Task details: In the entries below, spot each line with the word "example" and copy it.

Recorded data
+++

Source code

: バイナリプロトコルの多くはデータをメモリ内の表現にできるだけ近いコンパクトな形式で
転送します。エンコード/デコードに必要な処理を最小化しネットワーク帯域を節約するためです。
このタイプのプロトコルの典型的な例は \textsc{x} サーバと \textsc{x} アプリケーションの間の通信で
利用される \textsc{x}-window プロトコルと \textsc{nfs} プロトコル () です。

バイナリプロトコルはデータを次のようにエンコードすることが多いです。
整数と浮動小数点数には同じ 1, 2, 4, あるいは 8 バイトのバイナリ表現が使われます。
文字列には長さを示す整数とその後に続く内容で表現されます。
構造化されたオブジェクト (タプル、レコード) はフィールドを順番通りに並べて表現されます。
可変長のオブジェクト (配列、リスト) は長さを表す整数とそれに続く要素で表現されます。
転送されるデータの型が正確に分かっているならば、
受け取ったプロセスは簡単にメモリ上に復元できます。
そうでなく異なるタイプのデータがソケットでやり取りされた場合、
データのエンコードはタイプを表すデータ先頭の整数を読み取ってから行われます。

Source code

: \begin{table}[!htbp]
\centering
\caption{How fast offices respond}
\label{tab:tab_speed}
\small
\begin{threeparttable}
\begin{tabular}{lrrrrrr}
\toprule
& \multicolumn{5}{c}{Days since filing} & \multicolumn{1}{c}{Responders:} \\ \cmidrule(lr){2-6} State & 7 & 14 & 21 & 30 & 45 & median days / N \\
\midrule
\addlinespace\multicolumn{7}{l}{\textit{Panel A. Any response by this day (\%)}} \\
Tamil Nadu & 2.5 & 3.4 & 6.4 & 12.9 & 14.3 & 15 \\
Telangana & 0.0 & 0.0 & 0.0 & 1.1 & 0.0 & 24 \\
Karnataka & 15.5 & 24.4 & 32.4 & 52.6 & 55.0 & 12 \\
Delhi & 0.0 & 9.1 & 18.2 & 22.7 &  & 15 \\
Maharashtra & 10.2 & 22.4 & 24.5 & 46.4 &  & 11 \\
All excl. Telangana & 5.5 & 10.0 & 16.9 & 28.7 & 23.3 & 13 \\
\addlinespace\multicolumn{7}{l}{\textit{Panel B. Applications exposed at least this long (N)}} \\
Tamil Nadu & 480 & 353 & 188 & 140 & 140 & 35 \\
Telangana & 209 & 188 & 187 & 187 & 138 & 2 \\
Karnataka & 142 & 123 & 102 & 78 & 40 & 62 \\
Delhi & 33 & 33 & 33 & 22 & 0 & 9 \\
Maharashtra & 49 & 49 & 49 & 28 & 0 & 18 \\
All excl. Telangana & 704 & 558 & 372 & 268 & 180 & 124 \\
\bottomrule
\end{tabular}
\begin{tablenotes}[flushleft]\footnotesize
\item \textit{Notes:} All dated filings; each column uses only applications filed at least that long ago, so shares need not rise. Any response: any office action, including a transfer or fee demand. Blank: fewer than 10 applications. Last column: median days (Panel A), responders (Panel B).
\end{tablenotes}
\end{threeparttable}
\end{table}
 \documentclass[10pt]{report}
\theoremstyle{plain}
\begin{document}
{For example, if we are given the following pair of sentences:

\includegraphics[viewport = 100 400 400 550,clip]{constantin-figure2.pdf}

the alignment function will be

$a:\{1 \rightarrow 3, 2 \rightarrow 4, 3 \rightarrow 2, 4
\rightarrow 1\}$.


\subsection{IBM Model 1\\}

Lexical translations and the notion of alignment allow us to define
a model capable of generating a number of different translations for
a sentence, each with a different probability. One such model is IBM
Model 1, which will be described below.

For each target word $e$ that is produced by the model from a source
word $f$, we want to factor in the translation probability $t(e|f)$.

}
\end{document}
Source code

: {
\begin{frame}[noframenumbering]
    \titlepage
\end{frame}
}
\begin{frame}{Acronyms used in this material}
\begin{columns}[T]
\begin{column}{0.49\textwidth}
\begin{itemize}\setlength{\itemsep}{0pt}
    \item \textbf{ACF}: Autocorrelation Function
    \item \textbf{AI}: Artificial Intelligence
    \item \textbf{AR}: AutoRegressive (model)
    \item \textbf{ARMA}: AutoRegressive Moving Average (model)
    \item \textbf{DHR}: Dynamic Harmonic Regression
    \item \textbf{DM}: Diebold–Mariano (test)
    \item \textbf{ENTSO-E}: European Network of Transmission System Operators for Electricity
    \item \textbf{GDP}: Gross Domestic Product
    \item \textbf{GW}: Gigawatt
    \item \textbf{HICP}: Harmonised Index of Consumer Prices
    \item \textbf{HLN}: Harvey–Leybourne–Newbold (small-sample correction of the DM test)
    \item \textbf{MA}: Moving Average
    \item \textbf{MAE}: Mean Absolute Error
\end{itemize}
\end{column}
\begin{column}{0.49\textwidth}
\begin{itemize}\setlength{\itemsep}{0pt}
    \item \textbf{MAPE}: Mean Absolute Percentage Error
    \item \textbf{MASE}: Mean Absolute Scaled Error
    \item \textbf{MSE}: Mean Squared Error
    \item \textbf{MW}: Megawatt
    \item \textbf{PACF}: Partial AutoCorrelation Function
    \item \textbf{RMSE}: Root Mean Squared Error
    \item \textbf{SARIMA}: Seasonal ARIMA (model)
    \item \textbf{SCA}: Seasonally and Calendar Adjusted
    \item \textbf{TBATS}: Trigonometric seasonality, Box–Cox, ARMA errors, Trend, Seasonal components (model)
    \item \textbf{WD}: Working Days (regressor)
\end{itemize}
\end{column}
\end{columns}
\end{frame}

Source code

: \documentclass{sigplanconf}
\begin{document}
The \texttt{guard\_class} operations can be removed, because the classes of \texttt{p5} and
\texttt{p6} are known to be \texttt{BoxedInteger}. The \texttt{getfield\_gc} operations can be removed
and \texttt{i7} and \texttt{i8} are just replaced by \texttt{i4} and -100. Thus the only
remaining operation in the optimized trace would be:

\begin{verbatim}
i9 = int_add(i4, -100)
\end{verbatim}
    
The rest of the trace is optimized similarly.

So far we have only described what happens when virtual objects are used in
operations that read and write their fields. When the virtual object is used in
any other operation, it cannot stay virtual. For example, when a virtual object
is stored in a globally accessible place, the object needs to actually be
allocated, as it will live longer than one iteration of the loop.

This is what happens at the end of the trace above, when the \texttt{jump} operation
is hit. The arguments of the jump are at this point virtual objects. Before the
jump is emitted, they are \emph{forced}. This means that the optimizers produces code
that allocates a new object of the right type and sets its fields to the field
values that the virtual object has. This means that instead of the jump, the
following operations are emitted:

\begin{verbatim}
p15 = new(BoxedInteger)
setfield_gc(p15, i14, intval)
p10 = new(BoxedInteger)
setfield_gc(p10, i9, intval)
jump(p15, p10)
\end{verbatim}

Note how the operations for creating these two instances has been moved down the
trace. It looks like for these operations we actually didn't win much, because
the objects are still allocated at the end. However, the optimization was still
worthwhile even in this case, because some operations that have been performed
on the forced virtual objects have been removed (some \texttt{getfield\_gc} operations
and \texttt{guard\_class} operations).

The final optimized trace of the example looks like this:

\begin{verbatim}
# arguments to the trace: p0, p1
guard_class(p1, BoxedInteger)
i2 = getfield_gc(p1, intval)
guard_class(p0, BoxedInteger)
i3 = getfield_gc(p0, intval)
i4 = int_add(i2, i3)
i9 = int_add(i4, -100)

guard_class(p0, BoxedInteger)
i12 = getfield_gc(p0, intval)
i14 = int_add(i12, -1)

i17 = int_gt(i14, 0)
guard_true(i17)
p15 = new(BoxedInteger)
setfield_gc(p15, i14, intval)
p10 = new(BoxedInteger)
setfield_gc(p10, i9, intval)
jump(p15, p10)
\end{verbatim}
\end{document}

+++

Result below:
{For example, if we are given the following pair of sentences:
any other operation, it cannot stay virtual. For example, when a virtual object
The final optimized trace of the example looks like this:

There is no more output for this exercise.